Thursday's weekly jobless claims should continue an improving trend, he said.
"We've seen this very reasonable trend of declining jobless claims. The market keeps getting it wrong week after week," he said. "Claims continue to decline and you've got to ask yourself why is that. It becomes a little more evident in the jobs number. We're seeing broad-based strength in the labor markets."
(Read more: Afraid of the taper? Here's how you can beat it)
Wilkinson also said retail sales could be stronger than some project and that the consumer is more resilient.
Talk of an accelerated tapering has been gaining momentum since Friday's report of 203,000 nonfarm payrolls in November and has made for a rocky stock market this week. The Dow lost 129 points Wednesday, to 15,843, and the lost 20 points, sliding to 1,782. The S&P is now down 1.3 percent for the week.
Tuesday's budget deal in Washington was greeted as a negative, despite the fact that it means that congressional brinksmanship will not threaten to shut down the government for two more years.
"Apparently everybody's still talking about [Congress] making it easier for [the Fed] to start tapering early because of the deal," said Art Cashin, director of floor operations at UBS.
The 10-year yield could also be a factor for stocks, he added, but it did not really start to move to its afternoon highs until well after the auction. It was trading at 2.84 percent late Wednesday.
The $21 billion in reopened 10-year notes was priced to yield 2.824 percent, compared with its yield of 2.817 when issued and November's auction yield of 2.75 percent.

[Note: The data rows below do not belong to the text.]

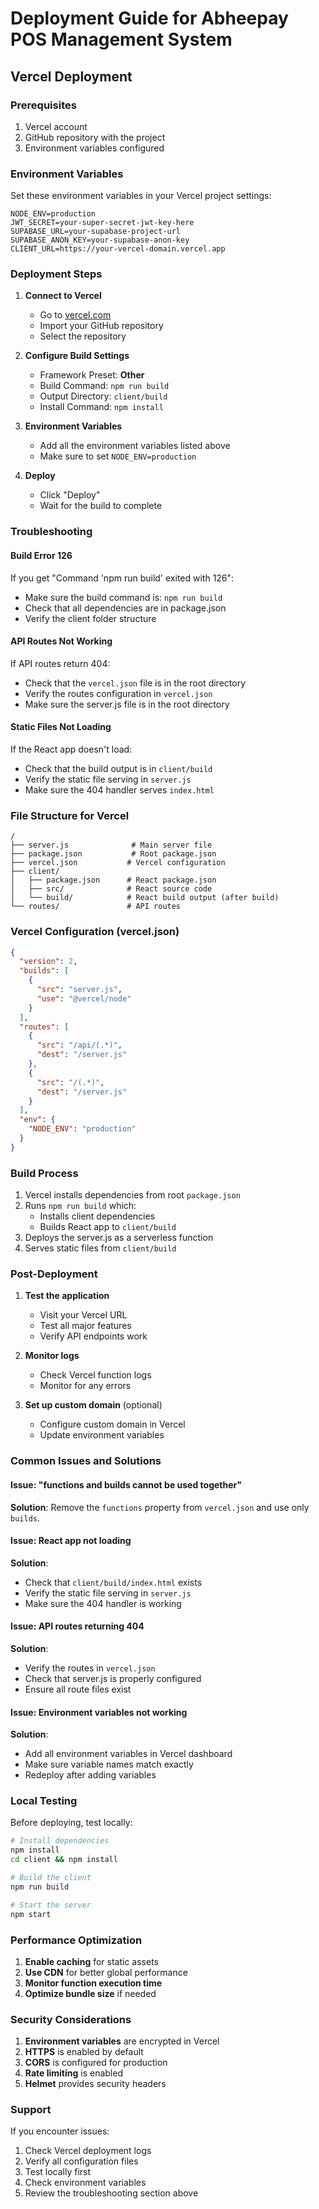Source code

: # Deployment Guide for Abheepay POS Management System

## Vercel Deployment

### Prerequisites
1. Vercel account
2. GitHub repository with the project
3. Environment variables configured

### Environment Variables
Set these environment variables in your Vercel project settings:

```
NODE_ENV=production
JWT_SECRET=your-super-secret-jwt-key-here
SUPABASE_URL=your-supabase-project-url
SUPABASE_ANON_KEY=your-supabase-anon-key
CLIENT_URL=https://your-vercel-domain.vercel.app
```

### Deployment Steps

1. **Connect to Vercel**
   - Go to [vercel.com](https://vercel.com)
   - Import your GitHub repository
   - Select the repository

2. **Configure Build Settings**
   - Framework Preset: **Other**
   - Build Command: `npm run build`
   - Output Directory: `client/build`
   - Install Command: `npm install`

3. **Environment Variables**
   - Add all the environment variables listed above
   - Make sure to set `NODE_ENV=production`

4. **Deploy**
   - Click "Deploy"
   - Wait for the build to complete

### Troubleshooting

#### Build Error 126
If you get "Command 'npm run build' exited with 126":
- Make sure the build command is: `npm run build`
- Check that all dependencies are in package.json
- Verify the client folder structure

#### API Routes Not Working
If API routes return 404:
- Check that the `vercel.json` file is in the root directory
- Verify the routes configuration in `vercel.json`
- Make sure the server.js file is in the root directory

#### Static Files Not Loading
If the React app doesn't load:
- Check that the build output is in `client/build`
- Verify the static file serving in `server.js`
- Make sure the 404 handler serves `index.html`

### File Structure for Vercel
```
/
├── server.js              # Main server file
├── package.json           # Root package.json
├── vercel.json           # Vercel configuration
├── client/
│   ├── package.json      # React package.json
│   ├── src/              # React source code
│   └── build/            # React build output (after build)
└── routes/               # API routes
```

### Vercel Configuration (vercel.json)
```json
{
  "version": 2,
  "builds": [
    {
      "src": "server.js",
      "use": "@vercel/node"
    }
  ],
  "routes": [
    {
      "src": "/api/(.*)",
      "dest": "/server.js"
    },
    {
      "src": "/(.*)",
      "dest": "/server.js"
    }
  ],
  "env": {
    "NODE_ENV": "production"
  }
}
```

### Build Process
1. Vercel installs dependencies from root `package.json`
2. Runs `npm run build` which:
   - Installs client dependencies
   - Builds React app to `client/build`
3. Deploys the server.js as a serverless function
4. Serves static files from `client/build`

### Post-Deployment
1. **Test the application**
   - Visit your Vercel URL
   - Test all major features
   - Verify API endpoints work

2. **Monitor logs**
   - Check Vercel function logs
   - Monitor for any errors

3. **Set up custom domain** (optional)
   - Configure custom domain in Vercel
   - Update environment variables

### Common Issues and Solutions

#### Issue: "functions and builds cannot be used together"
**Solution**: Remove the `functions` property from `vercel.json` and use only `builds`.

#### Issue: React app not loading
**Solution**: 
- Check that `client/build/index.html` exists
- Verify the static file serving in `server.js`
- Make sure the 404 handler is working

#### Issue: API routes returning 404
**Solution**:
- Verify the routes in `vercel.json`
- Check that server.js is properly configured
- Ensure all route files exist

#### Issue: Environment variables not working
**Solution**:
- Add all environment variables in Vercel dashboard
- Make sure variable names match exactly
- Redeploy after adding variables

### Local Testing
Before deploying, test locally:
```bash
# Install dependencies
npm install
cd client && npm install

# Build the client
npm run build

# Start the server
npm start
```

### Performance Optimization
1. **Enable caching** for static assets
2. **Use CDN** for better global performance
3. **Monitor function execution time**
4. **Optimize bundle size** if needed

### Security Considerations
1. **Environment variables** are encrypted in Vercel
2. **HTTPS** is enabled by default
3. **CORS** is configured for production
4. **Rate limiting** is enabled
5. **Helmet** provides security headers

### Support
If you encounter issues:
1. Check Vercel deployment logs
2. Verify all configuration files
3. Test locally first
4. Check environment variables
5. Review the troubleshooting section above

The bid-to-cover ratio was 2.61 times compared with 2.7 times in November and below the six-auction average of 2.75 times. The participation rate of direct bidders fell to 10.6 percent from 18.6 percent in November.
"The 10-year auction was lousy. It needed a flea collar," Cashin said, adding that if the 10-year yield gets too close to 2.9 percent it will be a negative for stocks. He does not expect the Fed to move next week, but it could discuss winding down the QE program in its statement.

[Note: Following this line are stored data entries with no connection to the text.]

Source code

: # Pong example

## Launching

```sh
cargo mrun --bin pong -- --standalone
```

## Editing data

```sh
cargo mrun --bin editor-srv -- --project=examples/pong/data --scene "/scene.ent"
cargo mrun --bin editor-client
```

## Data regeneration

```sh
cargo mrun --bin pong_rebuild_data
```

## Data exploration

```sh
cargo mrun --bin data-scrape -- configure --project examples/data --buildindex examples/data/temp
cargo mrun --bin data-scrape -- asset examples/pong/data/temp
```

(Read more: High-quality IPOs coming for end of the year)
"Direct participation was on the weak side, which I think creates some risk for tomorrow's bond auction," Simons said. "If [bidders] are here, they're here for 3s, 10s and bonds. So far, participation in the auctions this week has not been great."

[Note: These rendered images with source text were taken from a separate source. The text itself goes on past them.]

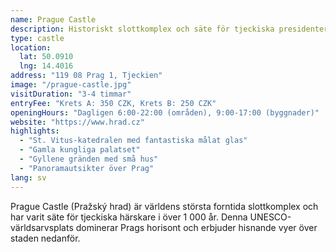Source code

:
 ```yaml
---
name: Prague Castle
description: Historiskt slottkomplex och säte för tjeckiska presidenter, med St. Vitus-katedralen och fantastisk stadsutsikt
type: castle
location:
  lat: 50.0910
  lng: 14.4016
address: "119 08 Prag 1, Tjeckien"
image: "/prague-castle.jpg"
visitDuration: "3-4 timmar"
entryFee: "Krets A: 350 CZK, Krets B: 250 CZK"
openingHours: "Dagligen 6:00-22:00 (områden), 9:00-17:00 (byggnader)"
website: "https://www.hrad.cz"
highlights:
  - "St. Vitus-katedralen med fantastiska målat glas"
  - "Gamla kungliga palatset"
  - "Gyllene gränden med små hus"
  - "Panoramautsikter över Prag"
lang: sv
---
```


Prague Castle (Pražský hrad) är världens största forntida slottkomplex och har varit säte för tjeckiska härskare i över 1 000 år. Denna UNESCO-världsarvsplats dominerar Prags horisont och erbjuder hisnande vyer över staden nedanför.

The action in Wednesday's 10-year auction showed a lack of interest, Simons said, not necessarily a view that the Fed would move to taper its bond purchases. The Treasury auctions $13 billion in 30-year bonds at 1 p.m Thursday.
Steve Massocca at Wedbush Securities said he think the stock market has been selling off because investors are sitting on huge gains.
"I think the selling was tax-related," he said, adding that poor-performing stocks are getting dumped for tax-loss selling.
"There's not a lot of value out there anymore in certain areas," Massocca said. "The names that have been bought and are the hot stocks have gotten expensive. It's a bifurcated market, and you have stocks that have done well all year, but the valuations are such that they're not a compelling buy right now. … They're selling the losers and those tend to be the names that are cheap right now. I think it's a unique set of circumstances related to the calendar."